Bond held his breath. If they came round the lake to his side, one
tremendous shove and the armoured man would be floundering in the water!
But could the piranhas get at him through chinks in the armour?
Unlikely! And how would he, Bond, get away? No, that wouldn't be the
answer.

The two figures had almost reached the line of four men, and at this
moment the guards dropped to their knees in unison and bowed their
foreheads down to the ground. Then they quickly jumped up and stood
again at attention.

Blofeld raised his visor and addressed one of the men, who answered with
deference. Bond noticed for the first time that this particular guard
wore a belt round his waist with a holstered automatic. Bond couldn't
hear the language they were speaking. It was impossible that Blofeld had
learned Japanese. English or German? Probably the latter, as a result of
some wartime liaison job. The man laughed and pointed towards the lake,
where a collapsed balloon of blue clothing was jigging softly with the
activities of the horde of feasting piranhas within it. Blofeld nodded
his approval, and the men again went down on their knees. Blofeld raised
a hand in brief acknowledgement, lowered his visor, and the couple moved
regally on.

Bond watched carefully to see if the file of guards, when they got to
their feet, registered any private expressions of scorn or hilarity once
the Master's back was turned. But there was no hint of disrespect. The
men broke ranks and hurried off about their tasks with disciplined
seriousness, and Bond was reminded of Dikko Henderson's illustration of
the automatic ant-like subservience to discipline and authority of the
Japanese that had resulted in one of the great crimes of the century. If
only dear Dikko were here now. What a tremendous boost his fists and his
surging zest would add to this lunatic operation!

The crime had concerned, said Dikko, a modest suburban branch of the
Imperial Bank. It had been a normal day of business, when a man wearing
an official-looking arm-band had presented himself to the manager of the
bank. He was from the Ministry of Health. An outbreak of typhus was
feared, and he would be obliged if the manager would line up his staff
in the courtyard so that he could administer the official antidote. The
manager bowed and complied, and after everything had been locked up, the
staff of fourteen assembled and listened carefully to the short lecture
on health delivered by the man with the arm-band. Then everyone had
bowed in acknowledgement of the wisdom of the Ministry of Health, and
the official had bent to his small suit-case and produced fifteen
glasses into which he measured medicine from a bottle. He handed a glass
to each person and advised them to swallow the mixture at one gulp as
otherwise it might damage their teeth. "Now," he had said, according to
Dikko's version. "All together! One. Two. Three!" And down went the
honourable medicine and down fell the honourable local manager and staff
of the Imperial Bank of Japan. The medicine had been neat cyanide.

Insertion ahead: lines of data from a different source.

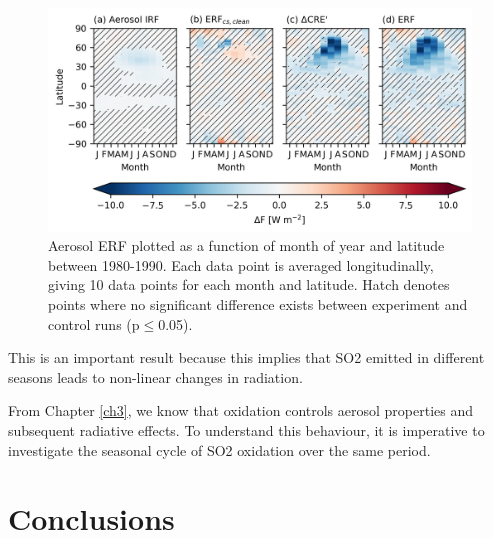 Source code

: \begin{figure}
    \centering
    \includegraphics{Chapter4/Figs/seasonal-erf-piaer.png}
    \caption{Aerosol ERF plotted as a function of month of year and latitude between 1980-1990. Each data point is averaged longitudinally, giving 10 data points for each month and latitude. Hatch denotes points where no significant difference exists between experiment and control runs (p$\leq$0.05).}
    \label{fig:ch4:seasonal-erf}
\end{figure}


This is an important result because this implies that SO2 emitted in different seasons leads to non-linear changes in radiation.

From Chapter \ref{ch3}, we know that oxidation controls aerosol properties and subsequent radiative effects. To understand this behaviour, it is imperative to investigate the seasonal cycle of SO2 oxidation over the same period.

\section{Conclusions} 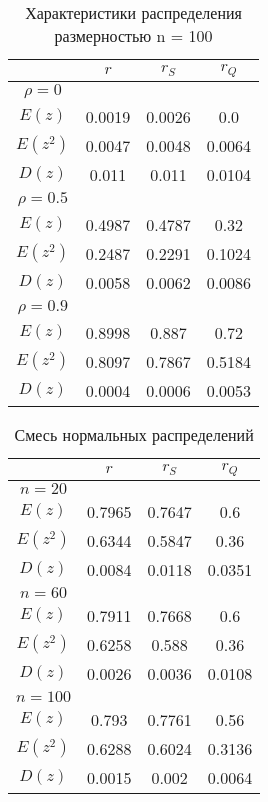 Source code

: \documentclass[../main.tex]{subfiles}
\begin{document}
    \begin{table}[H]
        \centering
        \begin{tabular}{|c|c|c|c|}
            \hline
            & $r$ & $r_S$ & $r_Q$\\\hline
            $\rho=0$ & & &\\\hline
            $E(z)$ & 0.0019 & 0.0026 & 0.0\\\hline
            $E(z^2)$ & 0.0047 & 0.0048 & 0.0064\\\hline
            $D(z)$ & 0.011 & 0.011 & 0.0104\\\hline
            \hline
            $\rho=0.5$ & & &\\\hline
            $E(z)$ & 0.4987 & 0.4787 & 0.32\\\hline
            $E(z^2)$ & 0.2487 & 0.2291 & 0.1024\\\hline
            $D(z)$ & 0.0058 & 0.0062 & 0.0086\\\hline
            \hline
            $\rho=0.9$ & & &\\\hline
            $E(z)$ & 0.8998 & 0.887 & 0.72\\\hline
            $E(z^2)$ & 0.8097 & 0.7867 & 0.5184\\\hline
            $D(z)$ & 0.0004 & 0.0006 & 0.0053\\\hline
        \end{tabular}
        \caption{Характеристики распределения размерностью n = 100}
    \end{table}
    
    \begin{table}[H]
        \centering
        \begin{tabular}{|c|c|c|c|}
            \hline
            & $r$ & $r_S$ & $r_Q$\\\hline
            $n=20$ & & &\\\hline
            $E(z)$ & 0.7965 & 0.7647 & 0.6\\\hline
            $E(z^2)$ & 0.6344 & 0.5847 & 0.36\\\hline
            $D(z)$ & 0.0084 & 0.0118 & 0.0351\\\hline
            \hline
            $n=60$ & & &\\\hline
            $E(z)$ & 0.7911 & 0.7668 & 0.6\\\hline
            $E(z^2)$ & 0.6258 & 0.588 & 0.36\\\hline
            $D(z)$ & 0.0026 & 0.0036 & 0.0108\\\hline
            \hline
            $n=100$ & & &\\\hline
            $E(z)$ & 0.793 & 0.7761 & 0.56\\\hline
            $E(z^2)$ & 0.6288 & 0.6024 & 0.3136\\\hline
            $D(z)$ & 0.0015 & 0.002 & 0.0064\\\hline
        \end{tabular}
        \caption{Смесь нормальных распределений}
    \end{table}
    
\end{document}
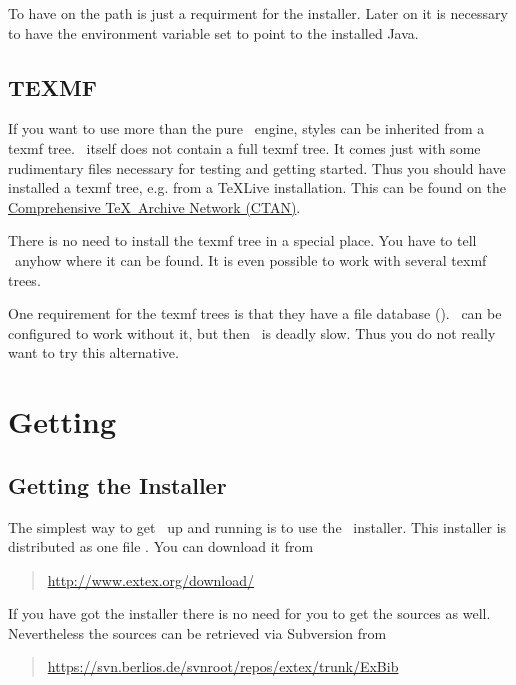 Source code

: To have  on the path is just a requirment for the
installer. Later on it is necessary to have the environment
variable  set to point to
the installed Java. 


\subsection{TEXMF}%

If you want to use more than the pure \ExBib\ engine, styles can be
inherited from a texmf tree. \ExBib\ itself does not
contain a full texmf tree. It comes just with some rudimentary files
necessary for testing and getting started. Thus you should have
installed a texmf tree, e.g. from a \TeX Live
installation. This can be found on the
\href{http://www.ctan.org}{Comprehensive \TeX\ Archive Network
  (CTAN)}.

There is no need to install the texmf tree in a special place. You
have to tell \ExBib\ anyhow where it can be found. It is even possible
to work with several texmf trees.

One requirement for the texmf trees is that they have a file database
(). \ExBib\ can be configured to work without it, but then
\ExBib\ is deadly slow. Thus you do not really want to try this
alternative.

\section{Getting \ExBib}

\subsection{Getting the Installer}

The simplest way to get \ExBib\ up and running is to use the \ExBib\ 
installer. This installer is distributed as one file
\File{ExBib-setup.jar}. You can download it from

\begin{quotation}
  \url{http://www.extex.org/download/}
\end{quotation}

If you have got the installer there is no need for you to get the
sources as well. Nevertheless the sources can be retrieved via
Subversion from
\begin{quotation}
  \url{https://svn.berlios.de/svnroot/repos/extex/trunk/ExBib}
\end{quotation}


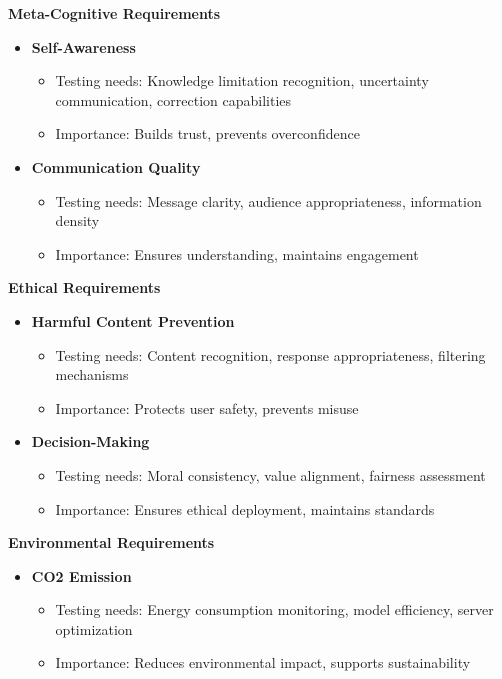 \textbf{Meta-Cognitive Requirements}
\begin{itemize}
    \item \textbf{Self-Awareness}
    \begin{itemize}
        \item Testing needs: Knowledge limitation recognition, uncertainty communication, correction capabilities
        \item Importance: Builds trust, prevents overconfidence
    \end{itemize}
    
    \item \textbf{Communication Quality}
    \begin{itemize}
        \item Testing needs: Message clarity, audience appropriateness, information density
        \item Importance: Ensures understanding, maintains engagement
    \end{itemize}
\end{itemize}

\textbf{Ethical Requirements}
\begin{itemize}
    \item \textbf{Harmful Content Prevention}
    \begin{itemize}
        \item Testing needs: Content recognition, response appropriateness, filtering mechanisms
        \item Importance: Protects user safety, prevents misuse
    \end{itemize}
    
    \item \textbf{Decision-Making}
    \begin{itemize}
        \item Testing needs: Moral consistency, value alignment, fairness assessment
        \item Importance: Ensures ethical deployment, maintains standards
    \end{itemize}
\end{itemize}

\textbf{Environmental Requirements}
\begin{itemize}
    \item \textbf{CO2 Emission~}
    \begin{itemize}
        \item Testing needs: Energy consumption monitoring, model efficiency, server optimization
        \item Importance: Reduces environmental impact, supports sustainability
    \end{itemize}
\end{itemize}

The "Ministry of Health official" had removed the keys from the
trouser-pocket of the prone manager, had loaded up his car with two
hundred and fifty million yen, and had driven cheerfully from the scene
of what was to become known as the "Teigin case," after the suburb in
which it took place.

And here, Bond reflected, was the same total obedience to authority, but
in this case the tacit approval and sympathy of the Black Dragon
philosophy was operating. Blofeld told them to do such things as he had
witnessed a couple of hours before. He was invested with power from
certain departments of state. He had dressed for the part. His orders
were obeyed. And there was honourable job to be done. Honourable job
which resulted in much publicity in the newspapers. And this was a
powerful _gaijin_ who had powerful squeeze in high places and "a wide
face." And if people wanted to kill themselves, why worry? If the Castle
of Death, with perhaps an occasional extra push, was not available, they
would choose the railways or the trams. Here was a public service.
Almost a sub-department of the Ministry of Health! So long as their
_maskos_ and nose-pieces protected them from the poisons in the garden,
the main thing was to do their jobs conscientiously, and perhaps one day
they would get a Minister of Self-Destruction appointed in the Diet!
Then the great days of the Black Dragon _Koan_ would come again to save
the Land of the Rising Sun from the creeping paralysis of _demokorasu_!

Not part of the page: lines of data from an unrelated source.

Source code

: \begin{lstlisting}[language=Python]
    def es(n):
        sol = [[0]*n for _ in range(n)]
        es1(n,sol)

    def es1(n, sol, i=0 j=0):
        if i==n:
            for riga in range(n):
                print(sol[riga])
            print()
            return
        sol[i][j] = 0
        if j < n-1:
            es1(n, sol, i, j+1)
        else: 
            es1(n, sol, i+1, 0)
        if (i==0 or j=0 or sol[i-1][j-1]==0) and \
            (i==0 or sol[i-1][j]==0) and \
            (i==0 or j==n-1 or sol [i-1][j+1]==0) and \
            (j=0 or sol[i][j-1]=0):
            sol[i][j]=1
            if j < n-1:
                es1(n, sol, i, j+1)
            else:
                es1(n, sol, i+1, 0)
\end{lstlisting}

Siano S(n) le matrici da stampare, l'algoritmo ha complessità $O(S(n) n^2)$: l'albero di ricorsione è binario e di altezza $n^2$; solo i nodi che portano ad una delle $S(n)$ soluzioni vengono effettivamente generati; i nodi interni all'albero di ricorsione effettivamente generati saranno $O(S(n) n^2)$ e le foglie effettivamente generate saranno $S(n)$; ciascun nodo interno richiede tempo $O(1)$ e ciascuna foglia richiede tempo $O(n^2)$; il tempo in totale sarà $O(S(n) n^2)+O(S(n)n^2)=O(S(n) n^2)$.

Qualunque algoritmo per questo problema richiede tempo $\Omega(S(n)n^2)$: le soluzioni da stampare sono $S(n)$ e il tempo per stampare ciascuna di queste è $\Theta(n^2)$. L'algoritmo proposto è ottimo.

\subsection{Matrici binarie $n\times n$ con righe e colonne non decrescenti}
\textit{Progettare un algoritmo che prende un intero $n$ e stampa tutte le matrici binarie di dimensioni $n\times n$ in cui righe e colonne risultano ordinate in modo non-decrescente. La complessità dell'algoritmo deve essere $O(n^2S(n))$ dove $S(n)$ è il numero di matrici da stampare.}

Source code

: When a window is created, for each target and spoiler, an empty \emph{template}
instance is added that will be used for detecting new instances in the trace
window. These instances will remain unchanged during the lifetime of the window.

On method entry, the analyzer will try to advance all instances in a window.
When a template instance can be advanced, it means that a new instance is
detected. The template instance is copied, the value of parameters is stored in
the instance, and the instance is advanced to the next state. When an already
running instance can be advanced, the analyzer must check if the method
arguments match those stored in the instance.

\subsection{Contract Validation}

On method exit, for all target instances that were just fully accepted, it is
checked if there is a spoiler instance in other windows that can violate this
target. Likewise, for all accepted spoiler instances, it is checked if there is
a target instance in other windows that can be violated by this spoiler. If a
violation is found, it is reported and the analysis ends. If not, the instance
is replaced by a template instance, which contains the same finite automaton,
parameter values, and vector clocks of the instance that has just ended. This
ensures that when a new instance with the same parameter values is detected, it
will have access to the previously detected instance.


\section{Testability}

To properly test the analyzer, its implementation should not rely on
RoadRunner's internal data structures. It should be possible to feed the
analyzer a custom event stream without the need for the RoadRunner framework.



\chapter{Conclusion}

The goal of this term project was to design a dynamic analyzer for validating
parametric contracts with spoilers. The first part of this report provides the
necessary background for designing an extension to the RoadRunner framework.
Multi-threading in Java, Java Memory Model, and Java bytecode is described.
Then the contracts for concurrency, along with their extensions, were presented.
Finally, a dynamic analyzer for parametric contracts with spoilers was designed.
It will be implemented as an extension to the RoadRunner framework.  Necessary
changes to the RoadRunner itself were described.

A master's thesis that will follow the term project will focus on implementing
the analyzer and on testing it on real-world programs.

Now the two strolling figures were coming back into Bond's line of
vision, but this time from the left. They had rounded the end of the
lake and were on their way back, perhaps to visit other groups of guards
and get their reports. Tiger had said there were at least twenty guards
and that the property covered five hundred acres. Five working parties
of four guards each? Blofeld's visor was up, and he was talking to the
woman. They were now only twenty yards away. They stopped at the edge of
the lake and contemplated, with relaxed curiosity, the still turbulent
mass of fish round the floating doll of blue cloth. They were talking
German. Bond strained his ears.

Blofeld said, "The piranhas and the volcanic mud are useful
housekeepers. They keep the place tidy."

"The sea and the sharks are also useful."

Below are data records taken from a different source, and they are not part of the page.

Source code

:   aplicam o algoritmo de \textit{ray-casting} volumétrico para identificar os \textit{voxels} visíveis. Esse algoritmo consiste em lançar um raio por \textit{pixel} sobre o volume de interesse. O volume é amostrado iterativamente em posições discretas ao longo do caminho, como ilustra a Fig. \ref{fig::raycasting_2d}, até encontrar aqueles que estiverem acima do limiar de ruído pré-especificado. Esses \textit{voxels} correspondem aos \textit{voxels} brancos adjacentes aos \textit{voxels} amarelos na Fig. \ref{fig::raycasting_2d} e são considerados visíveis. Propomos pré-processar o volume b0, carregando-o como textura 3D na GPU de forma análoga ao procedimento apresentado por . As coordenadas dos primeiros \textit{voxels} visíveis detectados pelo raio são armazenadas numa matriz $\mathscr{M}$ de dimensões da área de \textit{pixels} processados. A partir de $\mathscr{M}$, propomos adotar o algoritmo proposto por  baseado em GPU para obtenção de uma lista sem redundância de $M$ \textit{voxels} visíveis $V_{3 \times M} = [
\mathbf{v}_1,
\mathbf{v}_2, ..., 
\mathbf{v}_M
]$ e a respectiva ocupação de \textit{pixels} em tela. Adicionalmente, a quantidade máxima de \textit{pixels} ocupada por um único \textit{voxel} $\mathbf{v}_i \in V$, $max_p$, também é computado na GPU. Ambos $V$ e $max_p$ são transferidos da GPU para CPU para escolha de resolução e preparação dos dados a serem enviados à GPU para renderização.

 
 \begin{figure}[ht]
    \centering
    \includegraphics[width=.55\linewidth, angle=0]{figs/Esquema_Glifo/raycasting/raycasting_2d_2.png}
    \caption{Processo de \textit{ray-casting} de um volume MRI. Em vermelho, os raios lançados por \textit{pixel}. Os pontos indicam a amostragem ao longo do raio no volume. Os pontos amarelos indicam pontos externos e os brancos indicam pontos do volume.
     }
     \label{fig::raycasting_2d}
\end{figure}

"But often the sharks do not complete the job. That spy we put through
the Question Room. He was almost intact when his body was found down the
coast. The lake would have been a better place for him. We don't want
that policeman from Fukuoka coming here too often. He may have means of
learning from the peasants how many people are crossing the wall. That
will be many more, nearly double the number the ambulance comes for. If
our figures go on increasing at this rate, there is going to be trouble.
I see from the cuttings Kono translates for me that there are already
mutterings in the papers about a public enquiry."

"And what shall we do then, lieber Ernst?"

"We shall obtain massive compensation and move on. The same pattern can
be repeated in other countries. Everywhere there are people who want to
kill themselves. We may have to vary the attractions of the
opportunities we offer them. Other people have not the profound love of
horror and violence of the Japanese. A really beautiful waterfall. A
handy bridge. A vertiginous drop. These might be alternatives. Brazil,
or somewhere else in South America, might provide such a site."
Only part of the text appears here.